Scientists manipulate AAV tropism to enhance its therapeutic use and overcome limitations of natural serotypes [1 (ASGCT), 5 (AAVnerGene)]. Capsid engineering involves modifying the proteins that make up the AAV capsid, particularly within regions responsible for tropism and immune recognition [4 (Expanding Patient Access), 5 (AAVnerGene)]. These modifications alter the virus’s interaction with cellular receptors.

Directed evolution is another method, where large libraries of AAV variants are generated and selected for desired properties, such as enhanced targeting or reduced off-target effects [2 (Synthetic AAV Capsids), 3 (Optimizing AAV Capsids)]. This approach involves various molecular techniques. Rational design leverages structural and functional insights, allowing strategic modifications to improve tissue specificity and reduce immune system recognition [5 (AAVnerGene)]. The goal of these engineering efforts is to achieve more precise delivery, minimize unintended effects on healthy tissues, and potentially bypass pre-existing immunity in patients [4 (Expanding Patient Access)].

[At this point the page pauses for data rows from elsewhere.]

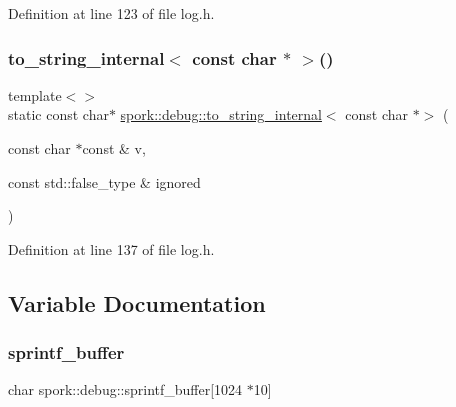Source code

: Definition at line 123 of file log.\+h.

\mbox{\label{namespacespork_1_1debug_a32859632cb378334e7808f5daf380ed8}} 
\subsubsection{\texorpdfstring{to\+\_\+string\+\_\+internal$<$ const char $\ast$ $>$()}{to\_string\_internal< const char * >()}}
{\footnotesize\ttfamily template$<$$>$ \\
static const char$\ast$ \hyperlink{namespacespork_1_1debug_a8fd0aebbc584e9053a2e81ad7f207c14}{spork\+::debug\+::to\+\_\+string\+\_\+internal}$<$ const char $\ast$$>$ (\begin{DoxyParamCaption}\item[{const char $\ast$const \&}]{v,  }\item[{const std\+::false\+\_\+type \&}]{ignored }\end{DoxyParamCaption})\hspace{0.3cm}{\ttfamily [static]}}



Definition at line 137 of file log.\+h.



\subsection{Variable Documentation}
\mbox{\label{namespacespork_1_1debug_ad495c6327f1d571e7db4d5698410ca7d}} 
\subsubsection{\texorpdfstring{sprintf\+\_\+buffer}{sprintf\_buffer}}
{\footnotesize\ttfamily char spork\+::debug\+::sprintf\+\_\+buffer\mbox{[}1024 $\ast$10\mbox{]}\hspace{0.3cm}{\ttfamily [static]}}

AAV Tropism in Medical Applications

The inherent or engineered tropism of AAV is leveraged in various gene therapy applications for precise delivery of therapeutic genes. For instance, AAV2 has natural tropism towards retinal cells, neurons, and skeletal muscles. This tropism makes it a suitable vector for treating inherited retinal diseases, exemplified by Luxturna, an AAV2-based therapy approved for inherited blindness [4 (Characteristics)].

AAV9 demonstrates an ability to cross the blood-brain barrier, making it valuable for delivering genes to the central nervous system [1 (Various AAV Serotypes), 4 (Characteristics)]. Zolgensma, an AAV9-based therapy, is used to treat spinal muscular atrophy by delivering a functional gene to motor neurons in the spinal cord [1 (Various AAV Serotypes), 3 (Various AAV Serotypes)]. Additionally, AAV5 is utilized for liver-directed therapies, such as Hemgenix and Roctavian, which treat hemophilia B and A by delivering genes for clotting factors to hepatocytes [1 (Various AAV Serotypes), 3 (Various AAV Serotypes)]. These examples highlight how tailored AAV tropism enables the delivery of therapeutic genes to the intended cells for specific conditions.